- Born: Lawrence Whitaker Morley February 19, 1920 Toronto, Ontario, Canada
- Died: April 22, 2013 (aged 93) Leith, Ontario, Canada
- Education: University of Toronto
- Known for: Founding the Canada Centre for Remote Sensing Study of magnetic properties of ocean crust.
- Awards: Officer of the Order of Canada, 1999 McCurdy award, 1974
- Scientific career
- Fields: Geophysics

= Lawrence Morley =

Canadian geophysicist (1920–2013)

Lawrence Whitaker Morley (February 19, 1920 – April 22, 2013) was a Canadian geophysicist and remote sensing pioneer. He was best known for his studies on the magnetic properties of the oceanic crust and their effect on plate tectonics and for starting the remote sensing program in Canada.

==Biography==
Morley worked on the theory of continental drift similar to work by Britons Fred Vine and Drummond Matthews. The three contributed significantly to geology by relating the magnetic properties of ocean crust to the processes involved in the theory of plate tectonics. Following graduate studies at the University of Toronto, Morley became Director of the Geophysics Branch of the Geological Survey of Canada in Ottawa (1950–1969). In 1970 he founded the Canada Centre for Remote Sensing and served as its Director General from 1971 to 1980.

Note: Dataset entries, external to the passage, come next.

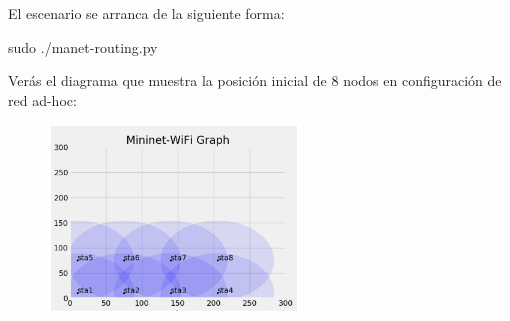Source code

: \documentclass[12pt, a4paper]{report}
\begin{document}
El escenario se arranca de la siguiente forma:
\begin{center}
	sudo ./manet-routing.py
\end{center}
Verás el diagrama que muestra la posición inicial de 8 nodos en configuración de red ad-hoc:
\begin{figure}[H]
	\centering
	\includegraphics[width=0.6\textwidth]{enunciado4}
\end{figure}
\end{document}
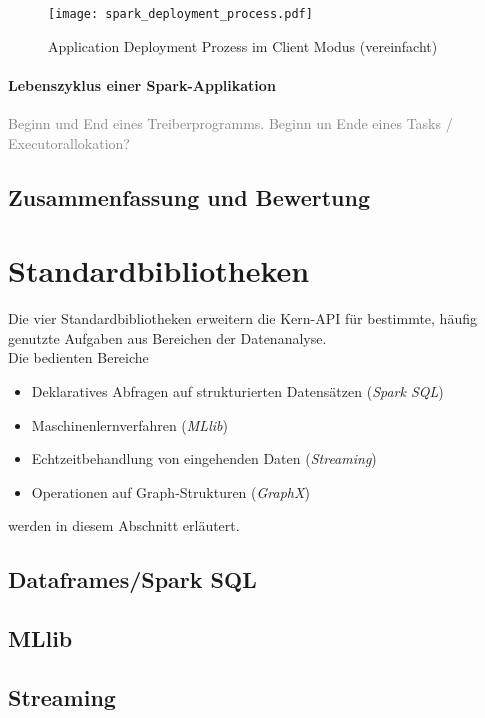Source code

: \begin{figure}[ht!]
	\centering
  \texttt{[image: spark\_deployment\_process.pdf]}
	\caption{Application Deployment Prozess im Client Modus (vereinfacht)}
	\label{fig:app_deployment_process}
\end{figure}

\paragraph{Lebenszyklus einer Spark-Applikation}

\textcolor{gray}{Beginn und End eines Treiberprogramms. Beginn un Ende eines Tasks / Executorallokation?}\\

\subsection{Zusammenfassung und Bewertung}

\section{Standardbibliotheken}
Die vier Standardbibliotheken erweitern die Kern-API für bestimmte, häufig genutzte Aufgaben aus Bereichen der Datenanalyse.\\

Die bedienten Bereiche
\begin{itemize}
	\item Deklaratives Abfragen auf strukturierten Datensätzen (\textit{Spark SQL})
	\item Maschinenlernverfahren (\textit{MLlib})
	\item Echtzeitbehandlung von eingehenden Daten (\textit{Streaming})
	\item Operationen auf Graph-Strukturen (\textit{GraphX})
\end{itemize}
werden in diesem Abschnitt erläutert.

\subsection{Dataframes/Spark SQL}


\subsection{MLlib}
\subsection{Streaming}
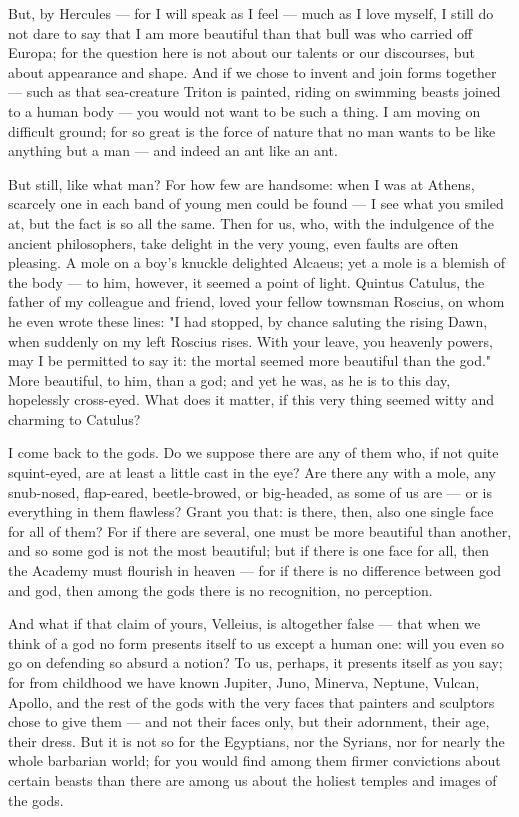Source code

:  But, by Hercules — for I will speak as I feel — much as I love myself, I still do not dare to say that I am more beautiful than that bull was who carried off Europa; for the question here is not about our talents or our discourses, but about appearance and shape. And if we chose to invent and join forms together — such as that sea-creature Triton is painted, riding on swimming beasts joined to a human body — you would not want to be such a thing. I am moving on difficult ground; for so great is the force of nature that no man wants to be like anything but a man — and indeed an ant like an ant.

 But still, like what man? For how few are handsome: when I was at Athens, scarcely one in each band of young men could be found — I see what you smiled at, but the fact is so all the same. Then for us, who, with the indulgence of the ancient philosophers, take delight in the very young, even faults are often pleasing. A mole on a boy's knuckle delighted Alcaeus; yet a mole is a blemish of the body — to him, however, it seemed a point of light. Quintus Catulus, the father of my colleague and friend, loved your fellow townsman Roscius, on whom he even wrote these lines: "I had stopped, by chance saluting the rising Dawn, when suddenly on my left Roscius rises. With your leave, you heavenly powers, may I be permitted to say it: the mortal seemed more beautiful than the god." More beautiful, to him, than a god; and yet he was, as he is to this day, hopelessly cross-eyed. What does it matter, if this very thing seemed witty and charming to Catulus?

 I come back to the gods. Do we suppose there are any of them who, if not quite squint-eyed, are at least a little cast in the eye? Are there any with a mole, any snub-nosed, flap-eared, beetle-browed, or big-headed, as some of us are — or is everything in them flawless? Grant you that: is there, then, also one single face for all of them? For if there are several, one must be more beautiful than another, and so some god is not the most beautiful; but if there is one face for all, then the Academy must flourish in heaven — for if there is no difference between god and god, then among the gods there is no recognition, no perception.

 And what if that claim of yours, Velleius, is altogether false — that when we think of a god no form presents itself to us except a human one: will you even so go on defending so absurd a notion? To us, perhaps, it presents itself as you say; for from childhood we have known Jupiter, Juno, Minerva, Neptune, Vulcan, Apollo, and the rest of the gods with the very faces that painters and sculptors chose to give them — and not their faces only, but their adornment, their age, their dress. But it is not so for the Egyptians, nor the Syrians, nor for nearly the whole barbarian world; for you would find among them firmer convictions about certain beasts than there are among us about the holiest temples and images of the gods.

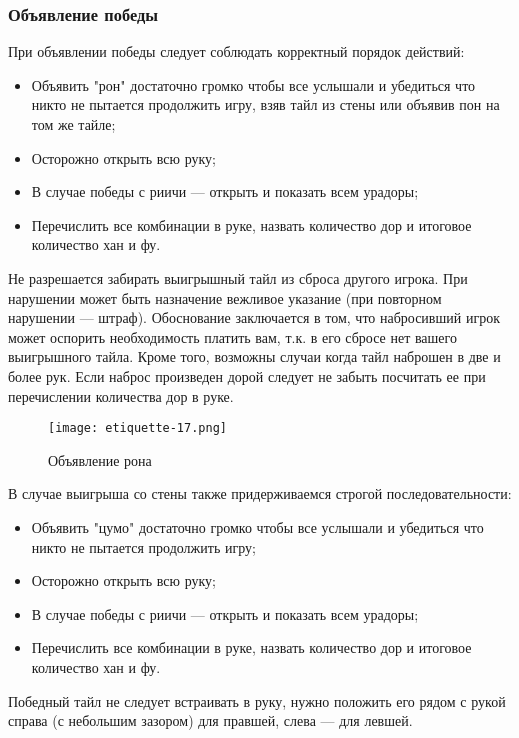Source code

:\subsubsection{Объявление победы}

При объявлении победы следует соблюдать корректный порядок действий:

\begin{itemize}
	\item Объявить "рон" достаточно громко чтобы все услышали и убедиться что никто не пытается продолжить игру, взяв тайл из стены или объявив пон на том же тайле;
	\item Осторожно открыть всю руку;
	\item В случае победы с риичи --- открыть и показать всем урадоры;
	\item Перечислить все комбинации в руке, назвать количество дор и итоговое количество хан и фу.
\end{itemize}

Не разрешается забирать выигрышный тайл из сброса другого игрока. При нарушении может быть назначение вежливое указание (при повторном нарушении --- штраф). Обоснование заключается в том, что набросивший игрок может оспорить необходимость платить вам, т.к. в его сбросе нет вашего выигрышного тайла. Кроме того, возможны случаи когда тайл наброшен в две и более рук. Если наброс произведен дорой следует не забыть посчитать ее при перечислении количества дор в руке.

\begin{figure}[H]
	\centering
	\texttt{[image: etiquette-17.png]}
	\caption{Объявление рона}
\end{figure}

В случае выигрыша со стены также придерживаемся строгой последовательности:

\begin{itemize}
	\item Объявить "цумо" достаточно громко чтобы все услышали и убедиться что никто не пытается продолжить игру;
	\item Осторожно открыть всю руку;
	\item В случае победы с риичи --- открыть и показать всем урадоры;
	\item Перечислить все комбинации в руке, назвать количество дор и итоговое количество хан и фу.
\end{itemize}

Победный тайл не следует встраивать в руку, нужно положить его рядом с рукой справа (с небольшим зазором) для правшей, слева --- для левшей.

In 1974, Morley received an honorary degree from York University. He approached the university's faculty of science in 1985 to promote the creation of an institute of space research, which was founded by himself in 1986 as the Institute for Space and Terrestrial Science (ISTS).

Morley served as a radar officer for the Royal Canadian Navy during the Battle of the Atlantic during the Second World War. He has published over 65 scientific and technical papers on mineral exploration and remote sensing.

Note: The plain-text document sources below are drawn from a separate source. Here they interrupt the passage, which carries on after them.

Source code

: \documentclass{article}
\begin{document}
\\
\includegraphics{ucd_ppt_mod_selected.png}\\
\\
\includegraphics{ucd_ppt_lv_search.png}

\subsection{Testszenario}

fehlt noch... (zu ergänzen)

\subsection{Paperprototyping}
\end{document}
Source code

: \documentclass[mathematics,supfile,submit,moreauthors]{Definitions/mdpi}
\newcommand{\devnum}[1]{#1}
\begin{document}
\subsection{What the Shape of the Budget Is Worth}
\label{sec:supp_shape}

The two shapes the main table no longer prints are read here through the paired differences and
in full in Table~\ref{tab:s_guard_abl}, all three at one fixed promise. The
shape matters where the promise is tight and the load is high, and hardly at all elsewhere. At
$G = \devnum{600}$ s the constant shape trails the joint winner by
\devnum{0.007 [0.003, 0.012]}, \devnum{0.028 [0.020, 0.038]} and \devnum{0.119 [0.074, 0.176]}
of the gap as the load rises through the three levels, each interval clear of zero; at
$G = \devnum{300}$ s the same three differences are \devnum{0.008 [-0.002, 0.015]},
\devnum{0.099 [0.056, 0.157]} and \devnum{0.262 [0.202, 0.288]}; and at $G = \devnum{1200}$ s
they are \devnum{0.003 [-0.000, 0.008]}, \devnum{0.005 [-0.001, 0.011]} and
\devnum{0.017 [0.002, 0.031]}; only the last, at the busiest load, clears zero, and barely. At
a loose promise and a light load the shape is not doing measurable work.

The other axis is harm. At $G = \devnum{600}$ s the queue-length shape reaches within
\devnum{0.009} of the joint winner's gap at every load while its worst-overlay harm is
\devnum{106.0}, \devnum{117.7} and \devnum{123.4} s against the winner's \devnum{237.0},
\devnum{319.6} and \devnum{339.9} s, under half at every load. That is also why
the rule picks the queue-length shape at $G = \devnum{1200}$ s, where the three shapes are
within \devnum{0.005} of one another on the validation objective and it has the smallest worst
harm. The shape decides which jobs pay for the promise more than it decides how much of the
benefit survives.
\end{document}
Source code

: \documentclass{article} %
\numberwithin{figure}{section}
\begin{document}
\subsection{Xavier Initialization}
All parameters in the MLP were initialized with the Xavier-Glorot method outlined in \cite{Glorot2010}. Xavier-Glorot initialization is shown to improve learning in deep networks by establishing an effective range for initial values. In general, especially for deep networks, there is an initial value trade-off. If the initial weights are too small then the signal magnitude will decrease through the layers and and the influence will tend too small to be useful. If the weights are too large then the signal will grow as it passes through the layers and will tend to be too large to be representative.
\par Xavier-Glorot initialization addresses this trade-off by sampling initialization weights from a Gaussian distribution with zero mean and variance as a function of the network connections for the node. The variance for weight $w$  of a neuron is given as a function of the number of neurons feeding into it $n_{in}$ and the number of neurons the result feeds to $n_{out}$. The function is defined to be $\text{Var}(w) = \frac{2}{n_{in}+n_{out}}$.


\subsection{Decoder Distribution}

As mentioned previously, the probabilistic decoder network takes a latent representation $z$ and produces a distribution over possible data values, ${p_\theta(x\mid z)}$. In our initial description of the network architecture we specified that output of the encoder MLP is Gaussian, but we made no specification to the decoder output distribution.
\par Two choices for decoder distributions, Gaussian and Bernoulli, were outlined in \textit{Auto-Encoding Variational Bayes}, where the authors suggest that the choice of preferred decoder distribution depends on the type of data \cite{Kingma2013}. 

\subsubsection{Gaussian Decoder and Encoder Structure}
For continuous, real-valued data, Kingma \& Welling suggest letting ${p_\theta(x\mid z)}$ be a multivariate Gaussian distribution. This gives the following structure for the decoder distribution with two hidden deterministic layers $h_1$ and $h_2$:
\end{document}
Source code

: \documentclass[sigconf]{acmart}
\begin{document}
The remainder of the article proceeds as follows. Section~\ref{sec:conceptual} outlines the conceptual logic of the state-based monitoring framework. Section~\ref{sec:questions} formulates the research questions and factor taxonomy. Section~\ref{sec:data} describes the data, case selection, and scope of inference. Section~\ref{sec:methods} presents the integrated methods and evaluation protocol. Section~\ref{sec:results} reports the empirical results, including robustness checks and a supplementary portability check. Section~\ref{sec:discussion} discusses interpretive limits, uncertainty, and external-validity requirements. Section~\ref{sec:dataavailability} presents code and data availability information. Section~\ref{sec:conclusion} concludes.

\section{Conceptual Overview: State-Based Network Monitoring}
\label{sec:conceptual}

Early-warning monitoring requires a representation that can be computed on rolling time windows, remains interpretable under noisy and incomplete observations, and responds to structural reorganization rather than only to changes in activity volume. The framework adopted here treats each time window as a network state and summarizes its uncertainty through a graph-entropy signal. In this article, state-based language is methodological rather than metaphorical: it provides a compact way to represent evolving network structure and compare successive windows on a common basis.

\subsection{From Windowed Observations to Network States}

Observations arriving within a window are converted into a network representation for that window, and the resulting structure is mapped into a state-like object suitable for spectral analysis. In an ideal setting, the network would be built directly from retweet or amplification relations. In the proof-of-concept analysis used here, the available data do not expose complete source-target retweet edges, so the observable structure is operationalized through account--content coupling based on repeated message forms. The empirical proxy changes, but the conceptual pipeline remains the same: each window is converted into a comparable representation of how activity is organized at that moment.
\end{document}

Morely was the founding Chairman of the Canadian Remote Sensing Society in 1974. In 1986 he received first Gold Medal of the Canadian Remote Sensing Society. In 2013 the Gold Medal was renamed the Larry Morley Gold Medal in his honor. Morley was awarded a Gold Medal from the Royal Canadian Geographical Society in 1995 and in 2015 was inducted into the Canadian Science and Engineering Hall of Fame.